Project description:The novel coronavirus disease 2019 (COVID-19) continues to be a major public health concern. The aim of this study was to describe the presenting characteristics, epidemiology and predictors of outcomes among confirmed COVID-19 cases seen at a large community healthcare system which serves the epicenter and diverse region of Florida. We conducted a retrospective analysis of individuals with lab-confirmed SARS-CoV-2 infection who were seen, from March 2, 2020 to May 31, 2020, at Memorial Healthcare System in South Florida. Data was extracted from a COVID-19 registry of patients with lab-confirmed SARS-CoV-2 infection. Univariate and backward stepwise multivariate logistic regression models were used to determine predictors of key study outcomes.

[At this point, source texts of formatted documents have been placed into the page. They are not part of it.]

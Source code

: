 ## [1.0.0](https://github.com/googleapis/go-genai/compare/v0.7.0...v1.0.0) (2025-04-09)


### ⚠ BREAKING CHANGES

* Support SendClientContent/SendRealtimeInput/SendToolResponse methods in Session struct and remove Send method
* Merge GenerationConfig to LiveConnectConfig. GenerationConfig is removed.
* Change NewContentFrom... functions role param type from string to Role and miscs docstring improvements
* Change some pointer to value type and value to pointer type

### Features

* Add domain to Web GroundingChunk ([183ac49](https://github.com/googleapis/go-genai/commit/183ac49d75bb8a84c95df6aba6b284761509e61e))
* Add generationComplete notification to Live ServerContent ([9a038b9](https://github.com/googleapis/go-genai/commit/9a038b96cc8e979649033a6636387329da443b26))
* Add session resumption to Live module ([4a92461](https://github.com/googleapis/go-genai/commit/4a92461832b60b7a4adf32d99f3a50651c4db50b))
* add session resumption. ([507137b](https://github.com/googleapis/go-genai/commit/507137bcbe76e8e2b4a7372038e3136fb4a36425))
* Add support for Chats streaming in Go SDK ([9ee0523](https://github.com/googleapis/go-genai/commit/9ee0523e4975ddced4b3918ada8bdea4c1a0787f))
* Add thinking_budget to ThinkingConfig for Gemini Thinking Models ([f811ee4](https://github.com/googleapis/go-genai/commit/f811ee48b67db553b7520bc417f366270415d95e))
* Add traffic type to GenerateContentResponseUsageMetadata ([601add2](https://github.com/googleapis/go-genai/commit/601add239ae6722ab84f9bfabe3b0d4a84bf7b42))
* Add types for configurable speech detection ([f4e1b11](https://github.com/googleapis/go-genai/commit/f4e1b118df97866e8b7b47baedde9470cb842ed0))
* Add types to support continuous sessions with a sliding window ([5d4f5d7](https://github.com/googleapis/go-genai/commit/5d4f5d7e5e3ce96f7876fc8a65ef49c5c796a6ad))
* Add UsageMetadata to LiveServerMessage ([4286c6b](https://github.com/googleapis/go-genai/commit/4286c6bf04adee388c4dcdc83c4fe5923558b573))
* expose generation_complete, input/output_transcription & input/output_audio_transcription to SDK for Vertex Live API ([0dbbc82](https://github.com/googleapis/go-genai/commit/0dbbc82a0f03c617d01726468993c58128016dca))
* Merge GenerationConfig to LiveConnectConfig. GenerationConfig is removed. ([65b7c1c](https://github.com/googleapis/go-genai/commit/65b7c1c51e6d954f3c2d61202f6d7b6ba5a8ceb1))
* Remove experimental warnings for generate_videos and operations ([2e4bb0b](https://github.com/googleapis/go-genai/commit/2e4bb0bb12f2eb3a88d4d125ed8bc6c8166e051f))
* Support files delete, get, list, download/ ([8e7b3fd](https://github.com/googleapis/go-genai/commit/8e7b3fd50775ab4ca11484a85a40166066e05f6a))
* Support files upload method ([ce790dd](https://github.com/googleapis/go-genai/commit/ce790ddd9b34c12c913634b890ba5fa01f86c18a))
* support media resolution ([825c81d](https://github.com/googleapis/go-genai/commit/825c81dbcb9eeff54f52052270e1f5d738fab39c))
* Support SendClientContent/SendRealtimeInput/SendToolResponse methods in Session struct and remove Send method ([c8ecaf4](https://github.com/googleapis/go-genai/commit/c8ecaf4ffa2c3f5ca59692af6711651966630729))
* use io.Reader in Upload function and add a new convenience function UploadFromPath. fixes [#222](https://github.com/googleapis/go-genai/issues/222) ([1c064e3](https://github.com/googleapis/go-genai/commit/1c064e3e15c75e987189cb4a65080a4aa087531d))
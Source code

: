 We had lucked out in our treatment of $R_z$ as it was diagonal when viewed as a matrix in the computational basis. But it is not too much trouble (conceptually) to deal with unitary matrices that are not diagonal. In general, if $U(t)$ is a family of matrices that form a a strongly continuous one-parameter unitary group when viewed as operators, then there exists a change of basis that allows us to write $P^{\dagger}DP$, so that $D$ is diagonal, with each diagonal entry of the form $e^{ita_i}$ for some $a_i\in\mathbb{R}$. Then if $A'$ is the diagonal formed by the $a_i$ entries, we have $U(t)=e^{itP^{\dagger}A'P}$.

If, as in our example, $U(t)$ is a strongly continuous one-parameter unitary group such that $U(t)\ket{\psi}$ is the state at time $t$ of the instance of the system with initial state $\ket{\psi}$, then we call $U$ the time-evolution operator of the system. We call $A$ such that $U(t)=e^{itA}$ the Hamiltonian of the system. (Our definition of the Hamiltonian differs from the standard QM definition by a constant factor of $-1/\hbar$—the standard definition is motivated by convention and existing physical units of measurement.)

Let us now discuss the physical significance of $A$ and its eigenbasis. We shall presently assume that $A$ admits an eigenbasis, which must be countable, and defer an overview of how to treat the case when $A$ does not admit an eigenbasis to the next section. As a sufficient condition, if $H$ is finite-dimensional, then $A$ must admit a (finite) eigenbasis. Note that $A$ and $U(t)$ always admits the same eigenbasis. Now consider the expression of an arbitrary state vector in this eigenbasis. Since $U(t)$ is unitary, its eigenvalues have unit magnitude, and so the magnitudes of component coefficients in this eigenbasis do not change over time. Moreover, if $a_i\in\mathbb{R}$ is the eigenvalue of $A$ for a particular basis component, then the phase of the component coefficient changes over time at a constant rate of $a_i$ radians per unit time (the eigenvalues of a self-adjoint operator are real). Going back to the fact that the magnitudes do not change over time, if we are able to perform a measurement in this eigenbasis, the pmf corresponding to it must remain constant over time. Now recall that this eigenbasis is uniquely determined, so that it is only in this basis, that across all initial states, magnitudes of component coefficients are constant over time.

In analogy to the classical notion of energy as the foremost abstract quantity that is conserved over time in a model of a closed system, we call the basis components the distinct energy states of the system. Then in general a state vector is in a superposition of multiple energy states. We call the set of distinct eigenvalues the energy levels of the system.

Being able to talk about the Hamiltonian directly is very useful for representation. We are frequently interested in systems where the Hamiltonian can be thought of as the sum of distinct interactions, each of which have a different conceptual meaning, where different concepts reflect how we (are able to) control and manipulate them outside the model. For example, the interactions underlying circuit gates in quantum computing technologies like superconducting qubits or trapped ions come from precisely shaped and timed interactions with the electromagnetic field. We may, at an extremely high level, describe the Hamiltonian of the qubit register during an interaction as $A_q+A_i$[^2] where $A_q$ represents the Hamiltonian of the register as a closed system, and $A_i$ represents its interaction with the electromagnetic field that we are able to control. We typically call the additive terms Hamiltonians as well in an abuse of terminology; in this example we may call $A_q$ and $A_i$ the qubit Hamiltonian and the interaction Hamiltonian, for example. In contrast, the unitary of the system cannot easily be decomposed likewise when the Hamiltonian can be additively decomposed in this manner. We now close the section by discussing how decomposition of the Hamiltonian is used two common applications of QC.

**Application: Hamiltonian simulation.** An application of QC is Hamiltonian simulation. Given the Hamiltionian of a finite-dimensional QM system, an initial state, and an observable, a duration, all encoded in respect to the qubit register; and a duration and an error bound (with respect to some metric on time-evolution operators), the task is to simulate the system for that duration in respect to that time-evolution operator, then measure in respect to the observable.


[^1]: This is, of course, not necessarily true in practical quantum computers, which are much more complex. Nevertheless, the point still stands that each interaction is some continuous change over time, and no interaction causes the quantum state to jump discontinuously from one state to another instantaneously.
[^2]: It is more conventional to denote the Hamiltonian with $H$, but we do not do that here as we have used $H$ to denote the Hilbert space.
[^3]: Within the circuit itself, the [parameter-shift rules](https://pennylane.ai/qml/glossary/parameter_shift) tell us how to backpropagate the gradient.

There were a total of 1692 confirmed COVID-19 patients included in this study. Increasing age was found to be a significant predictor of hospitalization, 30-day readmission and death. Having a temperature of 38 °C or more and increasing comorbidity score were also associated with an increased risk of hospitalization. Significant predictors of ICU admission included having a saturated oxygen level less than 90%, hypertension, dementia, rheumatologic disease, having a respiratory rate greater than 24 breaths per minute. Being of Hispanic ethnicity and immunosuppressant utilization greatly increased the risk of 30-day readmission. Having an oxygen saturation less than 90% and an underlying neurological disorder were associated with an increased likelihood of death. Results show that a patient's demographic, underlying condition and vitals at triage may increase or reduce their risk of hospitalization, ICU admission, 30-day readmission or death.